NOTE: if option %S (weight sharing mode) is specified,
this field is absent and instead the weights are at input
field Y_in[nodes*(1+din)].
DESCRIPTION:
Creates bp_layer with nodes nodes, each having din inputs.
from a common input field X_in[din].
EXECUTION:
Computes output vector y from input x according to
y[i] = f(s[i])
where
s[i] = sum_{j=0..din-1} (w[i][j]x[j] + bias[i])
ADAPTATION:
Computes from error input d[]=Y_in[] a back-propagated error vector
e[]=Y_out[] according to:
e[j] = sum_{i=0..nodes-1} d[i] f'(s[i]) w[i][j]
where s[i] are the scalar products given above, and f' denotes the
derivative (argument df) of the transfer function f.
In addition, for each weight/bias, the following error derivative is
computed:
dE/dw[i][j] = d[i] f'(s[i]) x[j]
dE/dbias[i] = d[i] f'(s[i])
These are summed over an epoch and weighted averages over the
epoch t=0,1,..T-1 are computed:
DE/DW(nT+T) = Alpha*DE/DW(nT) + Eta*sum_{t=0..T-1} dE/dw[i][j](t)
DE/DB(nT+T) = Alpha*DE/DB(nT) + Eta*sum_{t=0..T-1} dE/dbias[i](t)
(here, DE/DW:=dE/dw[i][j], DE/DB:=dE/dbias[i] ).
These are then used to update the weights. For standard backprop,
this is done according to
Delta w[i][j] = - DE/dW[i][j]
Delta bias[i] = - DE/dB[i]
(Note that for T=1 all equations specialize into on-line backprop)
In Rprop, internal step sizes Dij that are independent dynamical variables
are used. They are updated according to:
Dij *= Eta+ if dE/dwij(nT-T) * dE/dwij(nT) > 0 (1)

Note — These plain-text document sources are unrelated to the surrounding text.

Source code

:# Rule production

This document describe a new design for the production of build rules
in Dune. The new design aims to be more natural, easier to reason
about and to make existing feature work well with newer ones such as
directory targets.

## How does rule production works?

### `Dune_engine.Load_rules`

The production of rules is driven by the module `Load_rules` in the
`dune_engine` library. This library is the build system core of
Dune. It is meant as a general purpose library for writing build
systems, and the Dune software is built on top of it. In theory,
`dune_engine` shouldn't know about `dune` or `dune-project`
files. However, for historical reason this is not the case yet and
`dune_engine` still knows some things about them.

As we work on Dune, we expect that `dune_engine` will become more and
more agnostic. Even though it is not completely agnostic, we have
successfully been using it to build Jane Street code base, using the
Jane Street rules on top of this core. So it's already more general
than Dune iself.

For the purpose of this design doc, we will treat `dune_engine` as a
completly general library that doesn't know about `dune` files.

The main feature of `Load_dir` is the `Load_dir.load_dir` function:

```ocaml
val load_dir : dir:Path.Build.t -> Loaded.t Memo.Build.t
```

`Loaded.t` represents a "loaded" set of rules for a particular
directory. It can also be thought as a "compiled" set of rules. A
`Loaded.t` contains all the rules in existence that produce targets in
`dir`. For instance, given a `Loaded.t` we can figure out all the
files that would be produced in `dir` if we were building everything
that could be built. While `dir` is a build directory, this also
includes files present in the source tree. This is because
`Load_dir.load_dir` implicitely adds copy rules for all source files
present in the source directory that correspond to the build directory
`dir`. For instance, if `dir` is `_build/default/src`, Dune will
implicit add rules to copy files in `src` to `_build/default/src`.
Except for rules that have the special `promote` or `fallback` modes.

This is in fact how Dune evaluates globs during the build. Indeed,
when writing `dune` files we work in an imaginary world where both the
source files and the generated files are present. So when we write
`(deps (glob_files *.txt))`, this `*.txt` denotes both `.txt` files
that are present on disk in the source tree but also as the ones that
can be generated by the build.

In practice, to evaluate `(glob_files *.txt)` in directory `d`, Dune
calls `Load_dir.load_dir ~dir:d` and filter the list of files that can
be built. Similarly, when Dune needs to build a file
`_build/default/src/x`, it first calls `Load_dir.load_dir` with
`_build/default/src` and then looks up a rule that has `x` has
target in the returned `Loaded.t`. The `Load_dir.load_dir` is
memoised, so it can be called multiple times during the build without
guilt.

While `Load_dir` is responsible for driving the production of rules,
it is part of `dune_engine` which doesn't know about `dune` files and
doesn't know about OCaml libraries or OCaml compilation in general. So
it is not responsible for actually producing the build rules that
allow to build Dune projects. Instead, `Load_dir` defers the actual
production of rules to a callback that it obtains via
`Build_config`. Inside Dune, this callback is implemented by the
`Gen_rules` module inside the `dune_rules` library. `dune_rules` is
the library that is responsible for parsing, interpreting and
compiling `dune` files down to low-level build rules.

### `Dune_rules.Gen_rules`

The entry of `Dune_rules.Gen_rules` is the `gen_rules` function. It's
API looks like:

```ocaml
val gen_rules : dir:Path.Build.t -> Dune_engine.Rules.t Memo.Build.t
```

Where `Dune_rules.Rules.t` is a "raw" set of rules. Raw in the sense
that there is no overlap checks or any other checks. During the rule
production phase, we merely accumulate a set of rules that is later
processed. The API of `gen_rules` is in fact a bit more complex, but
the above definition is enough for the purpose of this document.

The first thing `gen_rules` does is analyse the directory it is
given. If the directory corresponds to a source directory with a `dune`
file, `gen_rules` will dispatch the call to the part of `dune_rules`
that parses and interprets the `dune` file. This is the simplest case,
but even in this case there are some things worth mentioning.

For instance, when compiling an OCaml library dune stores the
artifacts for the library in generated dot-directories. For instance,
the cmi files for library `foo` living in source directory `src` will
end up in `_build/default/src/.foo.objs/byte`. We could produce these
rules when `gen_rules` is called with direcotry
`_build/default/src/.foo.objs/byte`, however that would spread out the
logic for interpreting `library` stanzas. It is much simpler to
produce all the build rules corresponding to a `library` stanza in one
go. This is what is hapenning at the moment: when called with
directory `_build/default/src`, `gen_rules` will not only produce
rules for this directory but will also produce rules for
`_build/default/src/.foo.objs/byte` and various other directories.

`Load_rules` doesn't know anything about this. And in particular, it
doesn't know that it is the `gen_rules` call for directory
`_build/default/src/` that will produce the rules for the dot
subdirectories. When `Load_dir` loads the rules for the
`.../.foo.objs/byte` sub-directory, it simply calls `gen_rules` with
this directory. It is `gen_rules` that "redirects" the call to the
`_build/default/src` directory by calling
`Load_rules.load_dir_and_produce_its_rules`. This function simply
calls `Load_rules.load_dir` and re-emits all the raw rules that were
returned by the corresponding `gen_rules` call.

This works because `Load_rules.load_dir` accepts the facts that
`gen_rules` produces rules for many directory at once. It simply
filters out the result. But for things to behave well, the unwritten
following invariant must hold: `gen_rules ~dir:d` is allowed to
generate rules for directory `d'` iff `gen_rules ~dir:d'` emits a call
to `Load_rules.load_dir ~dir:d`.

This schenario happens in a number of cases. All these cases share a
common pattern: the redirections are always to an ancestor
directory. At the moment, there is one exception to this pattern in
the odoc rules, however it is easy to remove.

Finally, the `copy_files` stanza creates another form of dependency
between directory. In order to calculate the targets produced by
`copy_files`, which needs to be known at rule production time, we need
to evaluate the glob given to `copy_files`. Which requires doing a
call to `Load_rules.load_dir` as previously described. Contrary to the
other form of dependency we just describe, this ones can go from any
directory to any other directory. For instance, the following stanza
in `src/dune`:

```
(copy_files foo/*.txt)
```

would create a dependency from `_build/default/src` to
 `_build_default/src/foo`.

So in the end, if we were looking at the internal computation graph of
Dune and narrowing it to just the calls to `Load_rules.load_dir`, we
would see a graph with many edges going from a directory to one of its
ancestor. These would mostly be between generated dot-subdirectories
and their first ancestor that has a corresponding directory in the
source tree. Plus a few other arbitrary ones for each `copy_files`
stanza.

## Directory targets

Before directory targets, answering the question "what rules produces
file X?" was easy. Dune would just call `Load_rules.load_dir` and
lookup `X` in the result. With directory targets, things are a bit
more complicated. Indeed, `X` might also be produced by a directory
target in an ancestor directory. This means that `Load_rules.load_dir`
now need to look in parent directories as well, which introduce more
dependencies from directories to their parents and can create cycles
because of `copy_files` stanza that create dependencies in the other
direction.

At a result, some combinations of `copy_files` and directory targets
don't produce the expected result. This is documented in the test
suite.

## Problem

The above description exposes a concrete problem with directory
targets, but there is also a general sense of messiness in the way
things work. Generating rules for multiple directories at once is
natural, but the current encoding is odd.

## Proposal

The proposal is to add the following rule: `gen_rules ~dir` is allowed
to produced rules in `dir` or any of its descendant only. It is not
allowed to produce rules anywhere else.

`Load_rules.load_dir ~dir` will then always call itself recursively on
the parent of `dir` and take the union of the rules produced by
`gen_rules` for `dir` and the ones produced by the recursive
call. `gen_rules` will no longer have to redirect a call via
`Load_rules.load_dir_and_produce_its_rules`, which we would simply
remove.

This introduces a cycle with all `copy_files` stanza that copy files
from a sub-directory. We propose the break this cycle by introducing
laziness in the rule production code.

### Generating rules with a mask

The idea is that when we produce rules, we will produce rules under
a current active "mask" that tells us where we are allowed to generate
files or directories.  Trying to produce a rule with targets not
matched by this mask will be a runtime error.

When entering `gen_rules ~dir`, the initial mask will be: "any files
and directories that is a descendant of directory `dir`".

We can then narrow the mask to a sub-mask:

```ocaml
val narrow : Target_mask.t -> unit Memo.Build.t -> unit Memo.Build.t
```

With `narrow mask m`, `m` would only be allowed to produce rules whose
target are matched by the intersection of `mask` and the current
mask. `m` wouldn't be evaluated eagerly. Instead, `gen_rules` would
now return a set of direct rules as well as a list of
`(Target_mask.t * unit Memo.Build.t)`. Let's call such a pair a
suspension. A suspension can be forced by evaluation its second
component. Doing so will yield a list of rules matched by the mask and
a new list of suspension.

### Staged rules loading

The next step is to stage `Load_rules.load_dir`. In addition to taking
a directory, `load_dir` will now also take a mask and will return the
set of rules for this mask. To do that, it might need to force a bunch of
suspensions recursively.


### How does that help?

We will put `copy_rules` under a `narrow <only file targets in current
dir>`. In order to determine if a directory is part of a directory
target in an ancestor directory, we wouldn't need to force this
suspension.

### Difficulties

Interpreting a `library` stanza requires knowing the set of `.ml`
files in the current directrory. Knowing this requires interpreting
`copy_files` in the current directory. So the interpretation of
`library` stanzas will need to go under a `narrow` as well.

Dij *= Eta- if dE/dwij(nT-T) * dE/dwij(nT) < 0 (2)
no change otherwise (3)
Currently, the parameters Eta+ and Eta- have fixed values of 1.2 and
0.5. The weight changes Delta w[i][j] are computed from Dij as:
if (1) or (3) above: Dwij = - sgn(dE/dwij(nT)) Dij
if (2) above: Dwij = - Dwij(nT-T) and dE/dwij(nT):=0
and for the biases analogously.
TREATMENT OF MISSING VALUES:
The input vector and the error difference vector
may contain elements with the non-value NaN.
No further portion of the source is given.